In reality, it was actually much less complicated. It was a one-in-a-million strategy laid out by Steve Bannon way back in 2012:
They had to manufacture the Russiagate story because they couldn’t face the ugly truth about what they had become, how they’d abandoned the rest of this country and insulated themselves in their castle in the sky. By the end, they were no different from other upended aristocracies when the people had had enough.
This is not a complicated story if you are living in reality. The 2016 election recalled the infamous quote about the lavish ball held in honor of the 290th anniversary of the House of the Romanovs held in the Winter Palace, Saint Petersburg.
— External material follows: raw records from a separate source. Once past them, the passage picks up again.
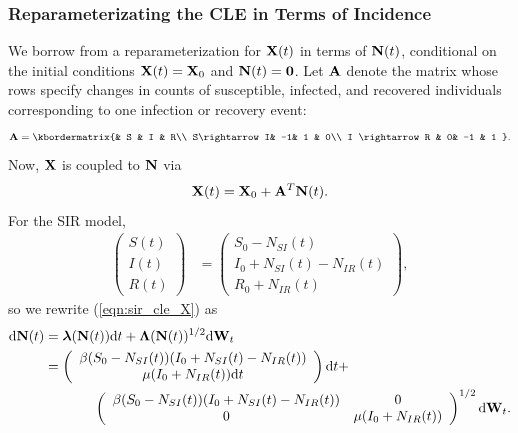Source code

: \subsubsection{Reparameterizating the CLE in Terms of Incidence}
\label{subsubsec:cle_repar}
We borrow from \cite{breto2011compound,ho2016direct} a reparameterization for $ \mathbf{X} (t)$ in terms of $ \mathbf{N}(t) $, conditional on the initial conditions $ \mathbf{X}(t) = \mathbf{X}_0 $ and $ \mathbf{N}(t) = \boldsymbol{0} $. Let $ \mathbf{A} $ denote the matrix whose rows specify changes in counts of susceptible, infected, and recovered individuals corresponding to one infection or recovery event:
\begin{equation}
\label{eqn:sir_stoich}
\bA = \kbordermatrix{& S & I &  R\\
	S\rightarrow I& -1& 1 & 0\\
	I \rightarrow R & 0& -1 & 1
}.
\end{equation}
Now, $ \mathbf{X} $ is coupled to $ \mathbf{N} $ via 
\begin{equation}
\label{eqn:incid2prev}
\mathbf{X}(t) = \mathbf{X}_0 + \mathbf{A}^T\mathbf{N}(t).
\end{equation}
For the SIR model, 
\begin{align}
\left (\begin{array}{c}
S(t) \\
I(t) \\
R(t)
\end{array}\right ) &= \left (\begin{array}{c}
S_0 - N_{SI}(t) \\
I_0 + N_{SI}(t) - N_{IR}(t) \\
R_0 + N_{IR}(t)
\end{array}\right ),
\end{align}
so we rewrite (\ref{eqn:sir_cle_X}) as
\begin{align}
\label{eqn:sir_cle_N}
 \mathrm{d}\mathbf{N}(t)&= \boldsymbol{\lambda}(\mathbf{N}(t))\mathrm{d} t + \boldsymbol{\Lambda}(\mathbf{N}(t))^{1/2}\mathrm{d}\mathbf{W}_t \\
 &= \left (\begin{array}{cc}
\beta (S_0 - N_{SI}(t))(I_0 + N_{SI}(t) - N_{IR}(t))\\
\mu(I_0 + N_{IR}(t))\mathrm{d} t 
\end{array}\right )\mathrm{d} t + \nonumber\\
&\hspace{0.5in}\left(\begin{array}{cc}
\beta (S_0 - N_{SI}(t))(I_0 + N_{SI}(t) - N_{IR}(t)) & 0 \\
0 & \mu(I_0 + N_{IR}(t))
\end{array}\right)^{1/2}\mathrm{d}\mathbf{W}_t. \nonumber 
\end{align}


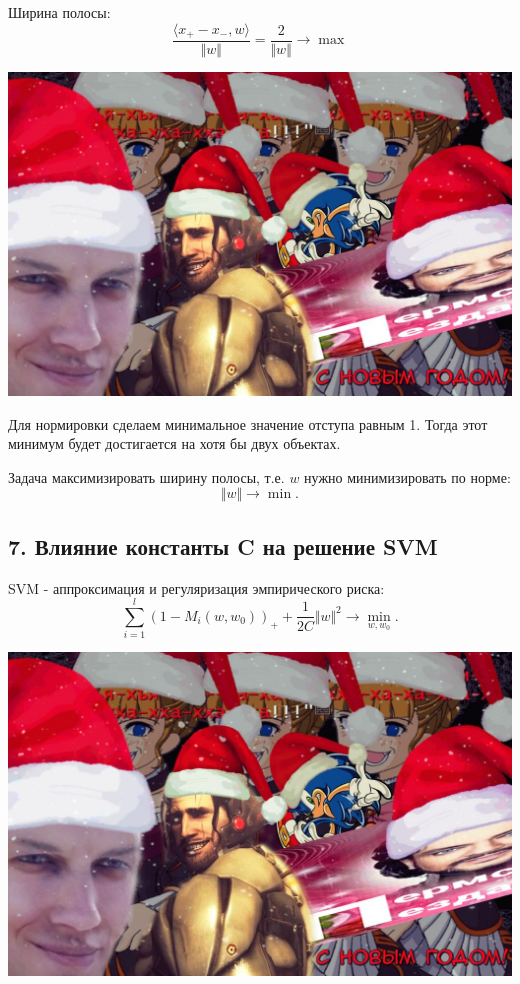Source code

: Ширина полосы:
$$\frac{\langle x_+ - x_-, w \rangle}{\Vert w \Vert} = \frac{2}{\Vert w \Vert} \rightarrow \max$$

\includegraphics[scale=0.3]{figures/samplefigure.jpg}

Для нормировки сделаем минимальное значение отступа равным 1.
Тогда этот минимум будет достигается на хотя бы двух объектах.

Задача максимизировать ширину полосы, т.е. $w$ нужно минимизировать по
норме:
$${\Vert w \Vert} \rightarrow \min.$$

\subsection{7. Влияние константы C на решение SVM}

SVM - аппроксимация и регуляризация эмпирического риска:
$$\sum_{i=1}^{l}{\left( 1 - M_i{(w, w_0)} \right)}_{+} + \frac{1}{2C} {\Vert w \Vert}^2 \rightarrow \min_{w, w_0}.$$

\includegraphics[scale=0.3]{figures/samplefigure.jpg}

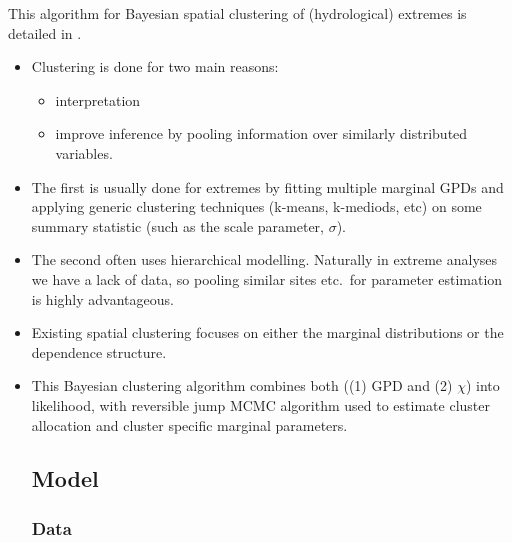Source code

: \documentclass{article}
\begin{document}
This algorithm for Bayesian spatial clustering of (hydrological) extremes is detailed in \cite{Rohrbeck2021}.
\begin{itemize}
  \item Clustering is done for two main reasons:
    \begin{itemize}
      \item interpretation
      \item improve inference by pooling information over similarly distributed variables.
    \end{itemize}
  \item The first is usually done for extremes by fitting multiple marginal GPDs and applying generic clustering techniques (k-means, k-mediods, etc) on some summary statistic (such as the scale parameter, $\sigma$). 
  \item The second often uses hierarchical modelling. Naturally in extreme analyses we have a lack of data, so pooling similar sites etc.\ for parameter estimation is highly advantageous. 
  \item Existing spatial clustering focuses on either the marginal distributions or the dependence structure. 
  \item This Bayesian clustering algorithm combines both ((1) GPD and (2) $\chi$) into likelihood, with reversible jump MCMC algorithm used to estimate cluster allocation and cluster specific marginal parameters. 

\subsection{Model}

\subsubsection{Data}


\end{itemize}
\end{document}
But it was a moment that would symbolize the empire’s ultimate collapse.
While Democrats now have to fend off their own Communist uprising, 2016 wasn’t one. It was the populists, a genuine grassroots movement that reflected the voice of a country that was sick of an elite ruling class lecturing them about how to speak, how to live, and what to believe in. Sneering at them. Judging them. Shutting them out.
And yet, that couldn’t be the reason Trump won. It couldn’t be the people who made that decision. The people never decide, at least not when it comes to President Barack Obama and Secretary of State Hillary Clinton. They live by another quote, one from Citizen Kane:
“People will think…””What I tell them to think.”
The Russiagate lie was pushed through the feedback loop —a self-contained bubble that went from morning news, through the churn of social media, to legacy media headlines, up to cable news and late-night “comedy.”
Those who questioned it, such as Matt Taibbi, Walter Kirn, and Aaron Mate, saw their careers evaporate, and their friends turned against them.
Even after the entire thing was exposed and condemned in the Columbia Journalism Review, it hasn’t made its way into the bubble. Everyone I know on the Left still believes it.